Striving for perfection in our hairstyles is “representative of how TV or a magazine can really affect what we think of as good looking,” Marian mentions. Our relationship with sleek hair is also a by-product of the world failing to understand coarser, afro hair textures deeming one style as professional, and the other unruly.

Black hair has long been policed; from the 18th century Tignon laws to more recently, teenager Ruby Williams undergoing a three year legal battle after repeatedly being sent home from school. The reason? Her afro hair was seen as not conforming to the school’s uniform policy. In the United States, the 2020 Crown Act is fighting to end hair texture discrimination in the workplace and at school. If passed, the act would ensure discrimination based on natural hairstyles as well as locs, braids and twists would be illegal.

‘Gorilla Glue girl’is not representative of how many of us understand hairstyling but what happened to her does show “what happens when pressure is put on women to look a certain way”, Joycelyn and Rachael say. Aitza agrees, rightfully referring to there being “this obsession with ‘yes, you can be natural, but you need to be a certain kind of natural”.

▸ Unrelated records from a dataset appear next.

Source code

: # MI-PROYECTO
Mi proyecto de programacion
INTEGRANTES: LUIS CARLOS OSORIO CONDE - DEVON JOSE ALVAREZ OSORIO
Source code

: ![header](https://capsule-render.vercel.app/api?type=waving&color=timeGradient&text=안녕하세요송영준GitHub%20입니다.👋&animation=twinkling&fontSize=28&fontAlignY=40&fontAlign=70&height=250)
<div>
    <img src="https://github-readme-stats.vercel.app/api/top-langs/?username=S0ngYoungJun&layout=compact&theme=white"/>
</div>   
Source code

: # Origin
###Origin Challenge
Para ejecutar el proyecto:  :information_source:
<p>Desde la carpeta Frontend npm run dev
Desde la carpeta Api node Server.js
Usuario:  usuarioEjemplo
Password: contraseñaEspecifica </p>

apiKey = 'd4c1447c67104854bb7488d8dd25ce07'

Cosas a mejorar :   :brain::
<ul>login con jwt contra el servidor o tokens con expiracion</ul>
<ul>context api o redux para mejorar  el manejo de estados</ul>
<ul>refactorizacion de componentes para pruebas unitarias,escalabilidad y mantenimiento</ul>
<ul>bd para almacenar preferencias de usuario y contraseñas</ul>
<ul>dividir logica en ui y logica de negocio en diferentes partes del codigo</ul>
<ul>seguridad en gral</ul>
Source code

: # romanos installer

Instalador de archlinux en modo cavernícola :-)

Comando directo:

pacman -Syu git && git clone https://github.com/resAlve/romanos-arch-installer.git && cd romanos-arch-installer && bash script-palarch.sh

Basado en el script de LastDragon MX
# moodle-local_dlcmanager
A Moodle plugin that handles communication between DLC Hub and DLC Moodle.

While laid edges are perceived to look nice, they’re largely born out of a eurocentric ideal and make us forget that curly edges can also look nice too. It should be noted that many of these edge controls are made to be harsh in order to hold. I’ve learnt that for me, covering up an uneven hairline isn’t made better by these products – but more importantly, over-manipulating our edges and excessively using edge control is, quite literally, making many of us lose our hair.